[Saved entries]
● ● ●

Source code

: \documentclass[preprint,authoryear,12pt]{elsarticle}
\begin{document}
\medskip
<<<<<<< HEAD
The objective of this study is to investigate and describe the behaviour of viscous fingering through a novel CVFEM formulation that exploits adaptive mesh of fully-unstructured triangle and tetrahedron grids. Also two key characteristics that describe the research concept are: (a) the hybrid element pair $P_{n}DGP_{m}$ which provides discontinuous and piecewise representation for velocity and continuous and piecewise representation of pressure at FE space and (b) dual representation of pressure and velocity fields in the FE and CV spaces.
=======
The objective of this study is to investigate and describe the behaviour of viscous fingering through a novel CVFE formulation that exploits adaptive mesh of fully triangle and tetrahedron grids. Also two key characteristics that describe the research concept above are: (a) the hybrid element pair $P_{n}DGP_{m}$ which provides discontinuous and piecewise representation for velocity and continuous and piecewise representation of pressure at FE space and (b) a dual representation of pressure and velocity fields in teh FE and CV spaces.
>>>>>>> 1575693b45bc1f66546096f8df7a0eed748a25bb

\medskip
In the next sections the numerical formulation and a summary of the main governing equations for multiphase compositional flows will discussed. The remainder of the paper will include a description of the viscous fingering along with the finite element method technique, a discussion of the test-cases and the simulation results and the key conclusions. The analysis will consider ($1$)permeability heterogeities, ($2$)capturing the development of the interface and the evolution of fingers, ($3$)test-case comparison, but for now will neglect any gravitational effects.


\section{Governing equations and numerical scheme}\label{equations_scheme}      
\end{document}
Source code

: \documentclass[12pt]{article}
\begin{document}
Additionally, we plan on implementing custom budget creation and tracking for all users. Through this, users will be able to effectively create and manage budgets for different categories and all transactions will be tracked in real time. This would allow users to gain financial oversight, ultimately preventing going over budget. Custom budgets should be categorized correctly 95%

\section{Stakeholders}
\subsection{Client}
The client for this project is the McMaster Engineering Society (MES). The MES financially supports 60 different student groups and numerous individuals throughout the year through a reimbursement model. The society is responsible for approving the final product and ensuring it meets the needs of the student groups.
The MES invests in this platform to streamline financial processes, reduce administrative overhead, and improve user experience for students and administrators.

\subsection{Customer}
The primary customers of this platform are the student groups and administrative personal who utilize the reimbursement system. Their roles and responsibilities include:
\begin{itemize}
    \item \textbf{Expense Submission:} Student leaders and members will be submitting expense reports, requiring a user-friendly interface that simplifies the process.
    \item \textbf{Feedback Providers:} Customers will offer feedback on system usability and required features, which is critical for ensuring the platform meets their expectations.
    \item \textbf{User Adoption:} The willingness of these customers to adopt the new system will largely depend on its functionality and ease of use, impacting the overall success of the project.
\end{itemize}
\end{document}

● ● ●

## Exercise
Every entry above must be copied exactly.

## Response to this task
Source code

: \documentclass[preprint,authoryear,12pt]{elsarticle}
\begin{document}
\medskip
<<<<<<< HEAD
The objective of this study is to investigate and describe the behaviour of viscous fingering through a novel CVFEM formulation that exploits adaptive mesh of fully-unstructured triangle and tetrahedron grids. Also two key characteristics that describe the research concept are: (a) the hybrid element pair $P_{n}DGP_{m}$ which provides discontinuous and piecewise representation for velocity and continuous and piecewise representation of pressure at FE space and (b) dual representation of pressure and velocity fields in the FE and CV spaces.
=======
The objective of this study is to investigate and describe the behaviour of viscous fingering through a novel CVFE formulation that exploits adaptive mesh of fully triangle and tetrahedron grids. Also two key characteristics that describe the research concept above are: (a) the hybrid element pair $P_{n}DGP_{m}$ which provides discontinuous and piecewise representation for velocity and continuous and piecewise representation of pressure at FE space and (b) a dual representation of pressure and velocity fields in teh FE and CV spaces.
>>>>>>> 1575693b45bc1f66546096f8df7a0eed748a25bb

\medskip
In the next sections the numerical formulation and a summary of the main governing equations for multiphase compositional flows will discussed. The remainder of the paper will include a description of the viscous fingering along with the finite element method technique, a discussion of the test-cases and the simulation results and the key conclusions. The analysis will consider ($1$)permeability heterogeities, ($2$)capturing the development of the interface and the evolution of fingers, ($3$)test-case comparison, but for now will neglect any gravitational effects.


\section{Governing equations and numerical scheme}\label{equations_scheme}      
\end{document}
Source code

: \documentclass[12pt]{article}
\begin{document}
Additionally, we plan on implementing custom budget creation and tracking for all users. Through this, users will be able to effectively create and manage budgets for different categories and all transactions will be tracked in real time. This would allow users to gain financial oversight, ultimately preventing going over budget. Custom budgets should be categorized correctly 95%

\section{Stakeholders}
\subsection{Client}
The client for this project is the McMaster Engineering Society (MES). The MES financially supports 60 different student groups and numerous individuals throughout the year through a reimbursement model. The society is responsible for approving the final product and ensuring it meets the needs of the student groups.
The MES invests in this platform to streamline financial processes, reduce administrative overhead, and improve user experience for students and administrators.

\subsection{Customer}
The primary customers of this platform are the student groups and administrative personal who utilize the reimbursement system. Their roles and responsibilities include:
\begin{itemize}
    \item \textbf{Expense Submission:} Student leaders and members will be submitting expense reports, requiring a user-friendly interface that simplifies the process.
    \item \textbf{Feedback Providers:} Customers will offer feedback on system usability and required features, which is critical for ensuring the platform meets their expectations.
    \item \textbf{User Adoption:} The willingness of these customers to adopt the new system will largely depend on its functionality and ease of use, impacting the overall success of the project.
\end{itemize}
\end{document}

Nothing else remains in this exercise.